Make Choices That Support Your Future Career Goals
College presents many opportunities outside of your degree program to gain experiences that can support your future goals. Long before you start using resume writing services and mock interviews to prepare for the job market, you need to start doing things that can go on your resume. Look for internships, summer jobs, and volunteer opportunities that can give you experience in your field. Gain leadership experience in student organizations. A job that puts you in a position of authority, like serving as a resident assistant in your dorm, will impart transferrable skills that will give you a wider range of career options later on.
If you’re taking your time deciding on a career path, use volunteer opportunities, internships, summer jobs, student groups, and other opportunities to explore paths that interest you. If you think you might be interested in a job, make sure you know what it entails; set up informational interviews with people who do the job, to learn more about what the day-to-day of the work involves. Definitely ask advice from parents, mentors, and others, but be prepared to take their advice with a grain of salt; only you know what you want out of a career and what you’re best at.

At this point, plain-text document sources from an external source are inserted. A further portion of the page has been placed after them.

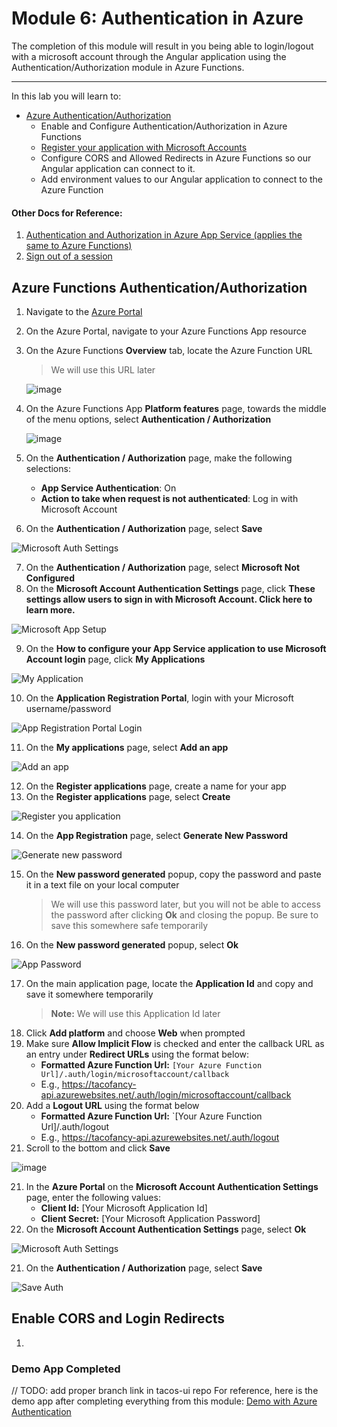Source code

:# Module 6: Authentication in Azure

The completion of this module will result in you being able to login/logout with a microsoft account through the Angular application using the Authentication/Authorization module in Azure Functions.

---

In this lab you will learn to:

* [Azure Authentication/Authorization](https://docs.microsoft.com/en-us/azure/azure-functions/functions-how-to-use-azure-function-app-settings?WT.mc_id=workshop-github-jsteam#auth)
    - Enable and Configure Authentication/Authorization in Azure Functions
    - [Register your application with Microsoft Accounts](https://docs.microsoft.com/en-us/azure/app-service/app-service-mobile-how-to-configure-microsoft-authentication?WT.mc_id=workshop-github-jsteam)
    - Configure CORS and Allowed Redirects in Azure Functions so our Angular application can connect to it.
    - Add environment values to our Angular application to connect to the Azure Function
    
#### Other Docs for Reference:
1. [Authentication and Authorization in Azure App Service (applies the same to Azure Functions)](https://docs.microsoft.com/en-us/azure/app-service/app-service-authentication-overview?WT.mc_id=workshop-github-jsteam)
2. [Sign out of a session](https://docs.microsoft.com/en-us/azure/app-service/app-service-authentication-how-to?WT.mc_id=workshop-github-jsteam#sign-out-of-a-session)
    
## Azure Functions Authentication/Authorization
1. Navigate to the [Azure Portal](https://portal.azure.com/?WT.mc_id=workshop-github-jsteam)
2. On the Azure Portal, navigate to your Azure Functions App resource
3. On the Azure Functions **Overview** tab, locate the Azure Function URL
    > We will use this URL later
    
    ![image](https://user-images.githubusercontent.com/6265396/46899925-13dd7000-ce68-11e8-8399-3e77c2f83f11.png)

4. On the Azure Functions App **Platform features** page, towards the middle of the menu options, select **Authentication / Authorization**

    ![image](https://user-images.githubusercontent.com/6265396/46899936-4f783a00-ce68-11e8-9c40-40df3b72e5c7.png)
    
5. On the **Authentication / Authorization** page, make the following selections:
    - **App Service Authentication**: On
    - **Action to take when request is not authenticated**: Log in with Microsoft Account
6. On the **Authentication / Authorization** page, select **Save**

![Microsoft Auth Settings](https://user-images.githubusercontent.com/13558917/46318829-c595ba80-c5a5-11e8-9503-f389ce0ffbc0.png)

7. On the **Authentication / Authorization** page, select **Microsoft Not Configured**
8. On the **Microsoft Account Authentication Settings** page, click **These settings allow users to sign in with Microsoft Account. Click here to learn more.**

![Microsoft App Setup](https://user-images.githubusercontent.com/13558917/46318735-85ced300-c5a5-11e8-9f5b-dd365f0b5ee3.png)

9. On the **How to configure your App Service application to use Microsoft Account login** page, click **My Applications**

![My Application](https://user-images.githubusercontent.com/13558917/46318734-85ced300-c5a5-11e8-9512-f105e11e71a5.png)

10. On the **Application Registration Portal**, login with your Microsoft username/password

![App Registration Portal Login](https://user-images.githubusercontent.com/13558917/46318743-86676980-c5a5-11e8-8843-e6d492dda7a3.png)

11. On the **My applications** page, select **Add an app**

![Add an app](https://user-images.githubusercontent.com/13558917/46318742-86676980-c5a5-11e8-8086-e08f0033d377.png)

12. On the **Register applications** page, create a name for your app
13. On the **Register applications** page, select **Create**

![Register you application](https://user-images.githubusercontent.com/13558917/46318741-86676980-c5a5-11e8-9963-408b8aeaebd8.png)

14. On the **App Registration** page, select **Generate New Password**

![Generate new password](https://user-images.githubusercontent.com/13558917/46318740-86676980-c5a5-11e8-9132-3c6f6430c076.png)

15. On the **New password generated** popup, copy the password and paste it in a text file on your local computer
    > We will use this password later, but you will not be able to access the password after clicking **Ok** and closing the popup. Be sure to save this somewhere safe temporarily
16. On the **New password generated** popup, select **Ok**

![App Password](https://user-images.githubusercontent.com/13558917/46318931-2ae9ab80-c5a6-11e8-88c7-2c0bbabf8718.png)

17. On the main application page, locate the **Application Id** and copy and save it somewhere temporarily
    > **Note:** We will use this Application Id later
18. Click **Add platform** and choose **Web** when prompted
19. Make sure **Allow Implicit Flow** is checked and enter the callback URL as an entry under **Redirect URLs** using the format below:
    - **Formatted Azure Function Url:** `[Your Azure Function Url]/.auth/login/microsoftaccount/callback`
    - E.g., https://tacofancy-api.azurewebsites.net/.auth/login/microsoftaccount/callback
19. Add a **Logout URL** using the format below
    - **Formatted Azure Function Url:** `[Your Azure Function Url]/.auth/logout
    - E.g., https://tacofancy-api.azurewebsites.net/.auth/logout
20. Scroll to the bottom and click **Save**

![image](https://user-images.githubusercontent.com/6265396/46900114-f4941200-ce6a-11e8-8405-fbe4f1474874.png)

21. In the **Azure Portal** on the **Microsoft Account Authentication Settings** page, enter the following values:
    - **Client Id:** [Your Microsoft Application Id]
    - **Client Secret:** [Your Microsoft Application Password]
22. On the **Microsoft Account Authentication Settings** page, select **Ok**

![Microsoft Auth Settings](https://user-images.githubusercontent.com/13558917/46318737-85ced300-c5a5-11e8-9095-44b1c0f226a8.png)

21. On the **Authentication / Authorization** page, select **Save**

![Save Auth](https://user-images.githubusercontent.com/13558917/46318736-85ced300-c5a5-11e8-9c36-42bf0ff6278e.png)

## Enable CORS and Login Redirects

1. 

### Demo App Completed
// TODO: add proper branch link in tacos-ui repo
For reference, here is the demo app after completing everything from this module: [Demo with Azure Authentication]()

Sketch Out Your Career Path
You don’t have to map out your entire career progression for the next four decades while you’re in your first semester of college, and in fact, you probably can’t. But you should know in advance what steps you’ll need to take to get a foothold in your career, and where you’ll end up as you progress in it. For example, you may be interested in journalism, but aren’t so keen on the idea of one day being an editor who plans stories, corrects copy, and manages writers. Now that you know what comes later in that career, maybe you’ll choose a new one. Choose something that suits you based on your strengths and preferences, then figure out where you want to go in that career, and how you’ll get there.
Once you start college, it’s time to start planning your career. College life should offer you plenty of chances to explore your interests and begin gaining professional experience, so that by the time you graduate, you can transition to working in your chosen field without a hitch.